--- TASK PROMPT ---
From the entries below, copy each line in which the word "account" occurs.

--- INPUT FOR THIS TASK ---
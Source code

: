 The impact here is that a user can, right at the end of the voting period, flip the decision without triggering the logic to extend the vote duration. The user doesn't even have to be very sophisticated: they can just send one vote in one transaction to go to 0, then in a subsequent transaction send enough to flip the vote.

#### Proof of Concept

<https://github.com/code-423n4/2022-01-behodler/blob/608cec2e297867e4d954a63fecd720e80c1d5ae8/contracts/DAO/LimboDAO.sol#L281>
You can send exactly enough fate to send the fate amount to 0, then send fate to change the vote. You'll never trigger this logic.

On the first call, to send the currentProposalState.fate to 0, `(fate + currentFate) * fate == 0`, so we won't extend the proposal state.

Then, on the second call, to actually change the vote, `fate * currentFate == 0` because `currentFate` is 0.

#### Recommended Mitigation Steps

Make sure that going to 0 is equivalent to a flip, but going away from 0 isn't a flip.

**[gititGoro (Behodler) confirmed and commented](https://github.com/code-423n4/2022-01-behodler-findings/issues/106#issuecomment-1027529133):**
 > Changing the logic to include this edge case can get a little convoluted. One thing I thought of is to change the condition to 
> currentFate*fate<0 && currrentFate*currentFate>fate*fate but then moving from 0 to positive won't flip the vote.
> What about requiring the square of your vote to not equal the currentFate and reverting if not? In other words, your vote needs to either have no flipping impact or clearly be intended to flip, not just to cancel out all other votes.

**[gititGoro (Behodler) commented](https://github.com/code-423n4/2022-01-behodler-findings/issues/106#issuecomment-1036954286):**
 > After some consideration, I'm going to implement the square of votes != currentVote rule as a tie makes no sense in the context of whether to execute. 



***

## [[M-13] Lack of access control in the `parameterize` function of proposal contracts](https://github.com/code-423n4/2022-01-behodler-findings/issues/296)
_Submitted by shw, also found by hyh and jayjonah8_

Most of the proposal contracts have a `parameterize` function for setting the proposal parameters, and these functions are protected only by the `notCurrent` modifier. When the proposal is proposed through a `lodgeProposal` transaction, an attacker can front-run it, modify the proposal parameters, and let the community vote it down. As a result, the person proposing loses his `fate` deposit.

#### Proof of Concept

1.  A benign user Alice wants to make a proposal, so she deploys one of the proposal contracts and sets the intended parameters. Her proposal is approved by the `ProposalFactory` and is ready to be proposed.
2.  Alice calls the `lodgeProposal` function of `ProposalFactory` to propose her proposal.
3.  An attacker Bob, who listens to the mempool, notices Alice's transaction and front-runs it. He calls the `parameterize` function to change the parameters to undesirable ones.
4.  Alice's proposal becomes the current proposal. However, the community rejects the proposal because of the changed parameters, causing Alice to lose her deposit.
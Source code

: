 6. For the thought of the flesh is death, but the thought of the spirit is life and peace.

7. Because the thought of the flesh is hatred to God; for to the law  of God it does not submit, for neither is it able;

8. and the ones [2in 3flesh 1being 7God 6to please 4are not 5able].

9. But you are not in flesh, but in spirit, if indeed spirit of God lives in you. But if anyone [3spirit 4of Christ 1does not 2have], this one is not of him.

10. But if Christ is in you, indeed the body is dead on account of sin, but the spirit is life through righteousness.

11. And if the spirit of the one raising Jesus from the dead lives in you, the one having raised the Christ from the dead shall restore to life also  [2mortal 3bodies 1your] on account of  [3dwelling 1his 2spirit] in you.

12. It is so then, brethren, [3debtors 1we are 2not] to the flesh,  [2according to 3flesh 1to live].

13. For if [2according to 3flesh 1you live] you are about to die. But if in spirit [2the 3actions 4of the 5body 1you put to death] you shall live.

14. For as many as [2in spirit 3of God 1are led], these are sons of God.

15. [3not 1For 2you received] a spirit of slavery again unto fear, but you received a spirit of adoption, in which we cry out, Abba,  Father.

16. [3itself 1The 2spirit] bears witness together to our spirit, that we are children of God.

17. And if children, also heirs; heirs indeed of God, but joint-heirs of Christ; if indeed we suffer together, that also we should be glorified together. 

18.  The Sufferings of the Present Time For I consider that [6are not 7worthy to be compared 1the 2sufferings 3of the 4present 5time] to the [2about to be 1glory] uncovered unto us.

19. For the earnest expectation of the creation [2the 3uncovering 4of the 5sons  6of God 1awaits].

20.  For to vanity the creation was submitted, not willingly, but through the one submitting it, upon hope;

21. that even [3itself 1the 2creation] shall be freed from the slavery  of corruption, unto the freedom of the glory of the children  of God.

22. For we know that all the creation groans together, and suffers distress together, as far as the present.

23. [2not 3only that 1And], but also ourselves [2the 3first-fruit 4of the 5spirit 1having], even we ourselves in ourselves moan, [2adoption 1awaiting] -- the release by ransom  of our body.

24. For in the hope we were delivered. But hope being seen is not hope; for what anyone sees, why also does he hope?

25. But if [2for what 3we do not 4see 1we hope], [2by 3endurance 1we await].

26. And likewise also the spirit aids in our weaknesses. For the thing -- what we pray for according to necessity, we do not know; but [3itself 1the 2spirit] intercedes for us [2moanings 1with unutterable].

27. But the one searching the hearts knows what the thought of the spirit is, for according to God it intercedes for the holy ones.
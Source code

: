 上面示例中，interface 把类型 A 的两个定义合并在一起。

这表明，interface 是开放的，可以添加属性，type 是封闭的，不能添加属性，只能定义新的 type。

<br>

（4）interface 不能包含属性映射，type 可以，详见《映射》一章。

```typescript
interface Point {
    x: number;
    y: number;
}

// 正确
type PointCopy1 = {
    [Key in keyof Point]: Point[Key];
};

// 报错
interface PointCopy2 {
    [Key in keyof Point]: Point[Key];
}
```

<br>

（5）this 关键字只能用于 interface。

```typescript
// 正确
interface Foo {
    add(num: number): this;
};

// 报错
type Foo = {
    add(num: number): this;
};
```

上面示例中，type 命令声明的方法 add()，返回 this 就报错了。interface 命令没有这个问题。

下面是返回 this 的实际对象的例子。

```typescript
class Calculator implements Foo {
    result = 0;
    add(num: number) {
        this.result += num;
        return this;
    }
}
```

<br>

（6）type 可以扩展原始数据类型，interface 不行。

--- SOLUTION TO THIS EXERCISE ---
10. But if Christ is in you, indeed the body is dead on account of sin, but the spirit is life through righteousness.
11. And if the spirit of the one raising Jesus from the dead lives in you, the one having raised the Christ from the dead shall restore to life also  [2mortal 3bodies 1your] on account of  [3dwelling 1his 2spirit] in you.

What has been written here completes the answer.